- DVD release cover
- Directed by: Joseph Kuo
- Produced by: Chan Tak
- Starring: Nan Chiang
- Distributed by: Karlot
- Release date: 31 December 1975 (Taiwan);
- Running time: 101 minutes (original Hong Kong theatrical version), 95 minutes (Japanese theatrical recut version)
- Country: Hong Kong
- Language: Mandarin

= 18 Bronzemen =

1975 Hong Kong film by Joseph Kuo

18 Bronzemen is a 1975 Hong Kong kung fu film directed by Joseph Kuo. It is a Shaolin-themed film concerning their battles against the Qing Dynasty.

A sequel, called Return of the 18 Bronzemen, followed and was released in the same year.

==Plot==

The much-reviled Qing government decide to eradicate any opposition to their rule by attacking pro-Ming families in the kingdom. One such attack (revealed later through flashbacks), sees an influential official killed, though his wife and son manage to escape thanks to the intervention of a close ally. While on the run, the son, Shao Lung, is aided by his father's close friend (Jack Long) who teaches the young boy the basics of kung-fu. As time passes, the renegades must once again move on and evade capture by the Qing army. However, it is decided that the safest place for Shao Lung to hide would be in the Ming-friendly Shaolin Temple, where he could also further his knowledge of kung-fu, thus he is delivered to Shaolin by his grandmother. Years later, the young man finds the severe, disciplined monastery life hard to cope with and, despite his best efforts, he lags behind his fellow pupils. He makes two close friends (Brothers Wan and Ta-Chi), and it is their encouragement that drives him to reach his goals. Shao Lung also finds that multiple assassins infiltrate the temple on different occasions and attempt to kill him, but each time they are thwarted with the help of his two brothers, who are curious as to why people are trying to have Shao Lung killed. He gradually develops into a formidable fighter and concentrates his sights on leaving Shaolin to learn about his past. However, to "graduate" from Shaolin means to defeat the 18 Bronzemen, and a series of fiendish tests. His first attempt to conquer these trials is unsuccessful, but Shao Lung is spurred on and accompanied by his straight-talking, no nonsense taking Brother Wan, and they finally leave through Shaolin's hallowed gates after a tremendous effort. Once through the dreaded chambers, the two disciples have the Shaolin crest of the dragon and tiger burnt into their forearms by lifting a huge bronze pot and literally walking out of the back door of the temple grounds.
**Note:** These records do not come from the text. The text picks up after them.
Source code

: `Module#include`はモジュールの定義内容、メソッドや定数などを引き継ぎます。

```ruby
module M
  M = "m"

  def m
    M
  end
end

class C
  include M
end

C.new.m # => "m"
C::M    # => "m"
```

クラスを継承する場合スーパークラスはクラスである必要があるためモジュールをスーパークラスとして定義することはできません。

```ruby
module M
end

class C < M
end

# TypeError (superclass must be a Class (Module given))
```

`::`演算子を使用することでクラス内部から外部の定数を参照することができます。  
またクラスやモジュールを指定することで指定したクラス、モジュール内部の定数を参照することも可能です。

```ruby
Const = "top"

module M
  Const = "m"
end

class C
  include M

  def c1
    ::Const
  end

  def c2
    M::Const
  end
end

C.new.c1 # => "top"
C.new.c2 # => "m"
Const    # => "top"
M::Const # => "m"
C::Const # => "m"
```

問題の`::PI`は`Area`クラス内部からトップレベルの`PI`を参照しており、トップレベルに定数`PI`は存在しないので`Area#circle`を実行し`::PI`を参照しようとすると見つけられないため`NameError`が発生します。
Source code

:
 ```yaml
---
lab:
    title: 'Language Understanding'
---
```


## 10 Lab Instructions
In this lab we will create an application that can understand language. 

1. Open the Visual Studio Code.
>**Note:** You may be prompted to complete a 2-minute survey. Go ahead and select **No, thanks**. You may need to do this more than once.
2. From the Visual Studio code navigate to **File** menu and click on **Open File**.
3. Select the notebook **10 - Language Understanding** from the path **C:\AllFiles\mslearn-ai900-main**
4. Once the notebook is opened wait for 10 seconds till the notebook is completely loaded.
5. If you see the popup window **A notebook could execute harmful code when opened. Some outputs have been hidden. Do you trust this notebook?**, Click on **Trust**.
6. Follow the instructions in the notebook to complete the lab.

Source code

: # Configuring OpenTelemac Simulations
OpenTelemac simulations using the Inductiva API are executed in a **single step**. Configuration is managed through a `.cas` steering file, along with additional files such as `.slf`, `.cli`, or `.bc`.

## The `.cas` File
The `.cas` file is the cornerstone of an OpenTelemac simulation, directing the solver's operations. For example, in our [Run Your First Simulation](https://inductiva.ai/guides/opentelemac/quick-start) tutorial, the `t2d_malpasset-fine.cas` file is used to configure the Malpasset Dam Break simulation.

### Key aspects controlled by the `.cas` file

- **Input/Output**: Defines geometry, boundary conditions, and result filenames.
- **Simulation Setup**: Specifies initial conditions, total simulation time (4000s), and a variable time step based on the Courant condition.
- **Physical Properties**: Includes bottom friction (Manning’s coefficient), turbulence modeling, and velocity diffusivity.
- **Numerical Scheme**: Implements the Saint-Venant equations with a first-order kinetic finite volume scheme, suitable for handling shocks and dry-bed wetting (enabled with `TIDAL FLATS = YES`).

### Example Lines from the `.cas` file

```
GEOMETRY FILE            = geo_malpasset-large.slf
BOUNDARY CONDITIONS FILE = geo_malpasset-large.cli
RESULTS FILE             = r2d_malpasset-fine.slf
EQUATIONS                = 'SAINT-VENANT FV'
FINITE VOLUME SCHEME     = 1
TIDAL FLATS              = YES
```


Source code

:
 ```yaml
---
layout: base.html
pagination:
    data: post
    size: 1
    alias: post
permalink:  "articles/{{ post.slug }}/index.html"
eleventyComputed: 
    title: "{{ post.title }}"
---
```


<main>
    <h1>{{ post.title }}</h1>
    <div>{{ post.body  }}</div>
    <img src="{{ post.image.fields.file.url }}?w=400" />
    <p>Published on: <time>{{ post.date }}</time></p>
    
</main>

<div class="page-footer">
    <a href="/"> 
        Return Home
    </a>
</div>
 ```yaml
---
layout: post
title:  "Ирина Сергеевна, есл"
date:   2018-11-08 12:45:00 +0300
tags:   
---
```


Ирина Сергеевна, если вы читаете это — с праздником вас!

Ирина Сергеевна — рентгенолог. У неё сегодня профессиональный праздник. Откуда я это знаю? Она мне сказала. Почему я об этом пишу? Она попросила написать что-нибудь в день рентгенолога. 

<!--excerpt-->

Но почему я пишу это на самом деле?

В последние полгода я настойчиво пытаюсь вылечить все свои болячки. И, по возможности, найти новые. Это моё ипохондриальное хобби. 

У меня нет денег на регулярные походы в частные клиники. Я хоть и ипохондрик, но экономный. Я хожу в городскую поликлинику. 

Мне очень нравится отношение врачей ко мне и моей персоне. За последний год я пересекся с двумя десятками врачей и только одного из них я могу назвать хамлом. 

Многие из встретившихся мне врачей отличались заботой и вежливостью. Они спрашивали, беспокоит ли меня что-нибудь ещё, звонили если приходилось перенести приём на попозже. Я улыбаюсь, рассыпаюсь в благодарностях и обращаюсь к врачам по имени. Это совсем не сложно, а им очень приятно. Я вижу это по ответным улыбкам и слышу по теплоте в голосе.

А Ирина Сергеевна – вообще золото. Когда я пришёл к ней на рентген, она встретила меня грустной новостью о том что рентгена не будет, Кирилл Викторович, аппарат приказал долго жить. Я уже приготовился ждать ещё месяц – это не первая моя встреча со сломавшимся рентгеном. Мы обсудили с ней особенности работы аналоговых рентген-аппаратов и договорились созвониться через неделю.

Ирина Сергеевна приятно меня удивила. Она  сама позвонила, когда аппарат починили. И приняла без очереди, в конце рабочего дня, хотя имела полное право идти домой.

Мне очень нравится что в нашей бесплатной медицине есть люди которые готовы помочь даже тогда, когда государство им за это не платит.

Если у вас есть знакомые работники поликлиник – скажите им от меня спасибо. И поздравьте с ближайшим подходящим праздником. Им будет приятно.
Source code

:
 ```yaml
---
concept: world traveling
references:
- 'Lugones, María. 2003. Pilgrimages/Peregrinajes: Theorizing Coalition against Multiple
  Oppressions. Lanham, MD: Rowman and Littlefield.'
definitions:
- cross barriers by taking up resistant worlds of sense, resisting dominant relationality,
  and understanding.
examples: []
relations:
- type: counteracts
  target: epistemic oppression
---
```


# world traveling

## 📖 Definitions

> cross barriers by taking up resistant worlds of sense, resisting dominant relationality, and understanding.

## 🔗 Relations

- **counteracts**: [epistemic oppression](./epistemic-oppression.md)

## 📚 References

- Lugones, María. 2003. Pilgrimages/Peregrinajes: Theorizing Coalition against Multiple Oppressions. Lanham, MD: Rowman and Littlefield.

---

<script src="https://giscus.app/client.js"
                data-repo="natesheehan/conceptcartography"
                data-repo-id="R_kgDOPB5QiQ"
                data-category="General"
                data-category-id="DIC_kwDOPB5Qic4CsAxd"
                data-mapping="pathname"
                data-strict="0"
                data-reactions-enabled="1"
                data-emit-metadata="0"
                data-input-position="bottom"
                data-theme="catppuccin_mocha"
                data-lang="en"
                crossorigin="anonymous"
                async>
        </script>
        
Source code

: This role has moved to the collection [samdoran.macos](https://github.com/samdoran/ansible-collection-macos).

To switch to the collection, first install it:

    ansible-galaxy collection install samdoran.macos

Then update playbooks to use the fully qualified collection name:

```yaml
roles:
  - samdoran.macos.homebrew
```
Outside, the heroes split up temporarily. Shao Lung meets his uncle, who tells him the true story of his past and gives him one half of a royal seal, the other half belonging to his (unknown to him) future wife. He links back up with Brother Wan at a local restaurant, who simultaneously, prevents Shao Lung from escalating a fight he has gotten into with a "young man" who insists on antagonizing him. Once back on their journey, Shao Lung and Brother Wan are constantly stalked by this "young man" who arrogantly claims that Shao Lung owes him his life since he decided to spare him. After an attempt on Shao Lung's life by an assassin disguised as a fortune teller, the "young man" intervenes on Shao Lung's behalf, eventually killing the assassin. This confuses both the injured Shao Lung and Brother Wan until Shao Lung notices that the "young man" has dropped the other half of the royal seal, revealing that she (Miss Lu) is a woman and also his wife-to-be. Nursing Shao Lung back to health, Miss Lu reveals that she has already known about him for years and has been stalking him in order to keep him safe and out of danger. Brother Ta-Chi, who managed to beat the Bronzemen and leave Shaolin, eventually finds his old classmates and offers to help protect Shao Lung from the threats that await him. Unbeknownst to our three heroes, Ta-Chi is a mole who was placed in Shaolin by the Qings, in order to learn Shaolin kung-fu and eventually kill Shao Lung. Brother Ta-Chi eventually makes his assassination attempt on Shao Lung and poisons him in the process, but he is foiled by Brother Wan, who manages to subdue and critically injure him. The dying Ta-Chi repents in his last remaining minutes of life and gives Shao Lung the poison antidote while revealing his actual background and motives. With all of the information that they need to take revenge, Shao Lung, Miss Lu and Brother Wan, move on to deal with the Manchu general and his henchmen.

==Cast==
- Tien Peng – Shao Lung
- Polly Shang Kuan – Miss Lu
- Carter Wong – Brother Wan
- Chiang Nan – Brother Ta-Chi
- Jack Long – Young Ta-Chi

==Reception==
In his book Horror and Science Fiction Film IV, Donald C Willis reviewed 18 Bronzemen as a "routine martial arts actioner" noting a "long bizarre sequence in which Shao Lin students face the Bronzemen".